Większość załogi ostrowieckiego MPK nie dostała w terminie wypłat. Pieniądze powinny wpłynąć na konta kierowców i innych pracowników fizycznych 10 września, ale tak się nie stało. Problem dotyczy 70 procent zatrudnionych. Reszta, czyli pracownicy administracyjni otrzymali pensje 1 dnia miesiąca.
Związki zawodowe obwiniają za taki stan rzeczy władze miasta, które z początkiem roku szkolnego wprowadziły zmiany w systemie komunikacji miejskiej. Ustalono nowy przebieg linii i rozkłady jazdy, a przy okazji zmienił się sposób w jaki ratusz wypłaca przewoźnikowi dopłaty do biletów ulgowych.

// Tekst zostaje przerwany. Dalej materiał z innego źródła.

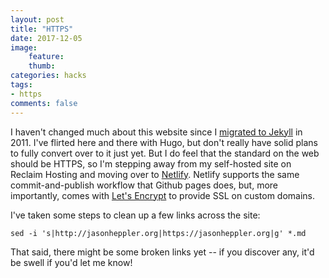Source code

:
 ```yaml
---
layout: post
title: "HTTPS"
date: 2017-12-05
image:
	feature:
	thumb:
categories: hacks
tags:
- https
comments: false
---
```


I haven't changed much about this website since I [migrated to Jekyll](https://jasonheppler.org/2011/04/19/migrating-to-jekyll/) in 2011. I've flirted here and there with Hugo, but don't really have solid plans
to fully convert over to it just yet. But I do feel that the standard on the
web should be HTTPS, so I'm stepping away from my self-hosted site on Reclaim
Hosting and moving over to [Netlify](https://www.netlify.com/). Netlify supports the same
commit-and-publish workflow that Github pages does, but, more importantly,
comes with [Let's Encrypt](https://letsencrypt.org/) to provide SSL on custom domains.

I've taken some steps to clean up a few links across the site:

```{console}
sed -i 's|http://jasonheppler.org|https://jasonheppler.org|g' *.md
```

That said, there might be some broken links yet -- if you discover any, it'd be swell if you'd let me know!
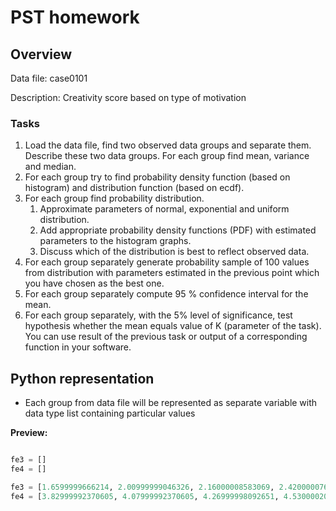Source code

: # PST homework #

## Overview ##

Data file: case0101

Description: Creativity score based on type of motivation

### Tasks ###

1. Load the data file, find two observed data groups and separate them. Describe these two data groups. For each group find mean, variance and median.
2. For each group try to find probability density function (based on histogram) and distribution function (based on ecdf).
3. For each group find probability distribution.
   1. Approximate parameters of normal, exponential and uniform distribution.
   2. Add appropriate probability density functions (PDF) with estimated parameters to the histogram graphs.
   3. Discuss which of the distribution is best to reflect observed data.
4. For each group separately generate probability sample of 100 values from distribution with parameters estimated in the previous point which you have chosen as the best one.
5. For each group separately compute 95 % confidence interval for the mean.
6. For each group separately, with the 5% level of significance, test hypothesis whether the mean equals value of K (parameter of the task). You can use result of the previous task or output of a corresponding function in your software.

## Python representation ##

* Each group from data file will be represented as separate variable with data type list containing particular values

**Preview:**

``` python

fe3 = []
fe4 = []

fe3 = [1.6599999666214, 2.00999999046326, 2.16000008583069, 2.42000007629395]
fe4 = [3.82999992370605, 4.07999992370605, 4.26999998092651, 4.53000020980835]

```
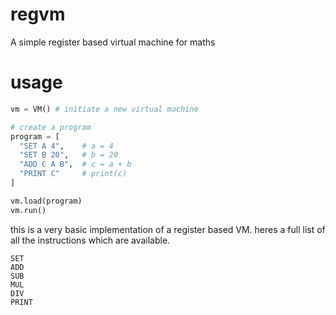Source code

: # regvm
A simple register based virtual machine for maths

# usage
```py
vm = VM() # initiate a new virtual machine

# create a program
program = [
  "SET A 4",    # a = 4
  "SET B 20",   # b = 20
  "ADD C A B",  # c = a + b
  "PRINT C"     # print(c)
]

vm.load(program)
vm.run()
```
this is a very basic implementation of a register based VM.
heres a full list of all the instructions which are available.
```
SET
ADD
SUB
MUL
DIV
PRINT
```
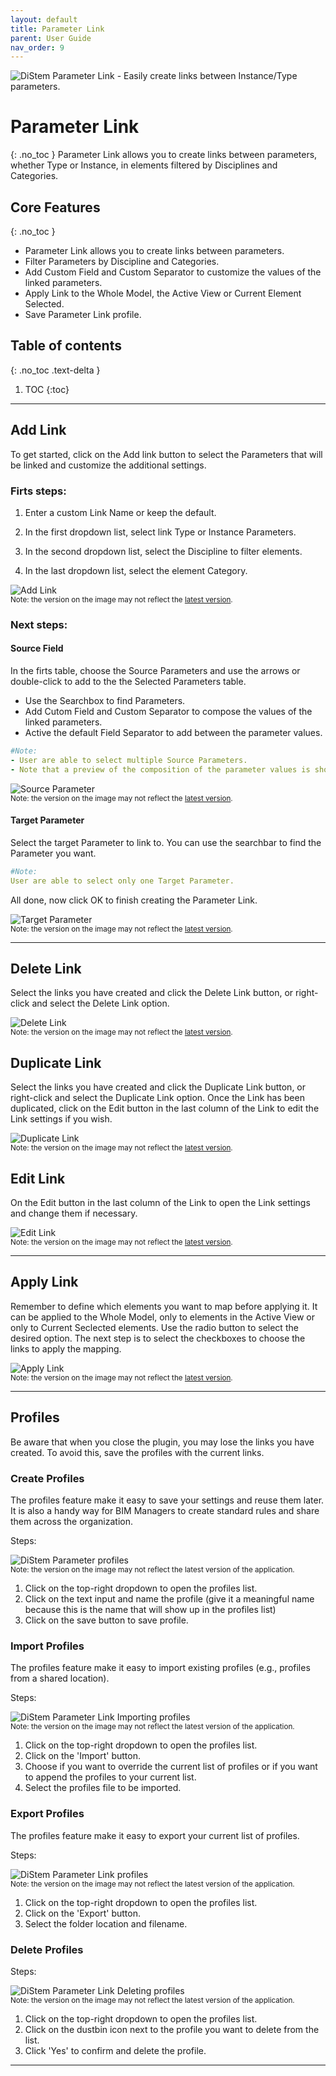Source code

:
 ```yaml
---
layout: default
title: Parameter Link
parent: User Guide
nav_order: 9
---
```


![DiStem Parameter Link - Easily create links between Instance/Type parameters.](../../)  


# Parameter Link
{: .no_toc }
Parameter Link allows you to create links between parameters, whether Type or Instance, in elements filtered by Disciplines and Categories. 

## Core Features
{: .no_toc }
- Parameter Link allows you to create links between parameters.
- Filter Parameters by Discipline and Categories.
- Add Custom Field and Custom Separator to customize the values of the linked parameters.
- Apply Link to the Whole Model, the Active View or Current Element Selected.
- Save Parameter Link profile.

## Table of contents
{: .no_toc .text-delta }

1. TOC
{:toc}

---

## Add Link

To get started, click on the Add link button to select the Parameters that will be linked and customize the additional settings.

### Firts steps:

1. Enter a custom Link Name or keep the default.

2. In the first dropdown list, select link Type or Instance Parameters.

3. In the second dropdown list, select the Discipline to filter elements.

4. In the last dropdown list, select the element Category.

![Add Link](../../)  
<sub>Note: the version on the image may not reflect the [latest version](https://diroots.com/revit-plugins/distem-bundle-for-autodesk-revit/).</sub>

### Next steps:

#### Source Field

In the firts table, choose the Source Parameters and use the arrows or double-click to add to the the Selected Parameters table.

- Use the Searchbox to find Parameters.
- Add Cutom Field and Custom Separator to compose the values of the linked parameters.
- Active the default Field Separator to add between the parameter values.

```yaml
#Note:
- User are able to select multiple Source Parameters.
- Note that a preview of the composition of the parameter values is shown below the table of selected parameters.
```

![Source Parameter](../../)  
<sub>Note: the version on the image may not reflect the [latest version](https://diroots.com/revit-plugins/distem-bundle-for-autodesk-revit/).</sub>

#### Target Parameter

Select the target Parameter to link to. You can use the searchbar to find the Parameter you want.

```yaml
#Note:
User are able to select only one Target Parameter.
```

All done, now click OK to finish creating the Parameter Link.

![Target Parameter](../../)  
<sub>Note: the version on the image may not reflect the [latest version](https://diroots.com/revit-plugins/distem-bundle-for-autodesk-revit/).</sub>

---

## Delete Link

Select the links you have created and click the Delete Link button, or right-click and select the Delete Link option.

![Delete Link](../../)  
<sub>Note: the version on the image may not reflect the [latest version](https://diroots.com/revit-plugins/distem-bundle-for-autodesk-revit/).</sub>

## Duplicate Link

Select the links you have created and click the Duplicate Link button, or right-click and select the Duplicate Link option.
Once the Link has been duplicated, click on the Edit button in the last column of the Link to edit the Link settings if you wish.

![Duplicate Link](../../)  
<sub>Note: the version on the image may not reflect the [latest version](https://diroots.com/revit-plugins/distem-bundle-for-autodesk-revit/).</sub>

## Edit Link

On the Edit button in the last column of the Link to open the Link settings and change them if necessary.

![Edit Link](../../)  
<sub>Note: the version on the image may not reflect the [latest version](https://diroots.com/revit-plugins/distem-bundle-for-autodesk-revit/).</sub>

---

## Apply Link

Remember to define which elements you want to map before applying it. It can be applied to the Whole Model, only to elements in the Active View or only to Current Seclected elements. Use the radio button to select the desired option.
The next step is to select the checkboxes to choose the links to apply the mapping.

![Apply Link](../../)  
<sub>Note: the version on the image may not reflect the [latest version](https://diroots.com/revit-plugins/distem-bundle-for-autodesk-revit/).</sub>

---

## Profiles

Be aware that when you close the plugin, you may lose the links you have created. To avoid this, save the profiles with the current links.

### Create Profiles

The profiles feature make it easy to save your settings and reuse them later. It is also a handy way for BIM Managers to create standard rules and share them across the organization.

Steps:

![DiStem Parameter profiles](../../)  
<sub>Note: the version on the image may not reflect the latest version of the application.</sub>

1. Click on the top-right dropdown to open the profiles list.
2. Click on the text input and name the profile (give it a meaningful name because this is the name that will show up in the profiles list)
3. Click on the save button to save profile.

### Import Profiles

The profiles feature make it easy to import existing profiles (e.g., profiles from a shared location).

Steps:

![DiStem Parameter Link Importing profiles](../../)  
<sub>Note: the version on the image may not reflect the latest version of the application.</sub>

1. Click on the top-right dropdown to open the profiles list.
2. Click on the 'Import' button.
3. Choose if you want to override the current list of profiles or if you want to append the profiles to your current list. 
4. Select the profiles file to be imported.

### Export Profiles

The profiles feature make it easy to export your current list of profiles.

Steps:

![DiStem Parameter Link profiles](../../assets/images/ParameterExtractor/Parameter-Extractor-Export-Profiles.png)  
<sub>Note: the version on the image may not reflect the latest version of the application.</sub>

1. Click on the top-right dropdown to open the profiles list.
2. Click on the 'Export' button.
3. Select the folder location and filename. 

### Delete Profiles

Steps:

![DiStem Parameter Link Deleting profiles](../../assets/images/ParameterExtractor/Parameter-Extractor-Delete-Profiles.png)  
<sub>Note: the version on the image may not reflect the latest version of the application.</sub>

1. Click on the top-right dropdown to open the profiles list.
2. Click on the dustbin icon next to the profile you want to delete from the list.
3. Click 'Yes' to confirm and delete the profile.

---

Kwota nie jest już z góry ustalona, teraz zależy od liczby sprzedanych biletów. Tymczasem, według Tadeusza Relikowskiego, szefa zakładowej „Solidarności”, z powodu krótkiego terminu wprowadzenia zmian, spadły wpływy z biletów miesięcznych. Pasażerowie czekają z ich zakupem na unormowanie się sytuacji.
Prezes spółki, Marianna Bednarska zapowiada, że spóźnione pensje powinny zostać wypłacone 22 września. Firma musi wcześniej uiścić inne należności, np. za paliwo. Przyznaje przy tym, że w poprzednim systemie można było zaplanować wydatki, a teraz finanse firmy są zachwiane.
Nikt z zarządu firmy nie chciał też zadeklarować, że problem z wypłatami nie powtórzy się za miesiąc.